The lots and blocks describe the subdivided property, and professionals use this legal description when developing or buying a parcel of land. Each divided lot receives an individual number, and each group of sub-plots in an adjacent lot gets a block number. It also notes any utilities, streets, and easements on or close to the property. The map defines the exact size and boundary lines of each plot. Surveyors create plat maps for a piece of land before developers separate it into subplots. Lot and block legal descriptions are commonly used when surveying subdivided properties. There are three main types of legal descriptions used in land surveys: lot and block, metes and bounds, and fractional descriptions. Instead, the legal description uses permanent reference points and township grids to explain the location and size of your plot.Ī land survey’s legal description must be clearly defined, and all property lines must meet to form an enclosed parcel of land. The legal description is never based on your listed address because those are sometimes incorrect.
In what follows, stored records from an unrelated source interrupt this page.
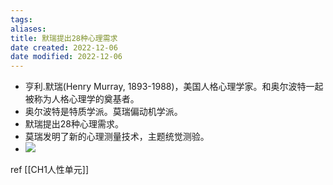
 ```yaml
---
tags: 
aliases: 
title: 默瑞提出28种心理需求
date created: 2022-12-06
date modified: 2022-12-06
---
```


-   亨利.默瑞(Henry Murray, 1893-1988)，美国人格心理学家。和奥尔波特一起被称为人格心理学的奠基者。
-   奥尔波特是特质学派。莫瑞偏动机学派。
-   默瑞提出28种心理需求。
-   莫瑞发明了新的心理测量技术，主题统觉测验。
-   ![](https://firebasestorage.googleapis.com/v0/b/firescript-577a2.appspot.com/o/imgs%2Fapp%2Fslimitless%2FGlPuhi5ibg.png?alt=media&token=ff372bcc-3d16-4b4b-a980-addfc6c8ec3b)

ref [[CH1人性单元]]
The completed land survey contains a legal description of your plat, allowing you and any other entity to identify your property’s location accurately. The surveyor then compiles everything into a finalized report, making their findings legally binding. During the surveying process, your technician will compare historical records, fieldwork data, and existing markers to define your property’s characteristics. Are All Land Surveys Legally Binding?Īs long as a licensed land surveyor completes your report, your land survey is an official legal document. The finalized survey features a written report outlining the surveyor’s observations or concerns as well as a detailed illustration of the property’s physical features.ĭoes that mean all land surveys are legal documents? Land surveys are typically legally binding, and they include legal descriptions that can help property owners better understand their boundary lines. The plat is given a unique name and is recorded with the Jefferson County Clerk and Recorder's Office.A land survey indicates a plot’s boundaries, corners, and improvements relative to its property lines. The parcels are assigned numbers or letters for block, lot or tracts to identify them on the map.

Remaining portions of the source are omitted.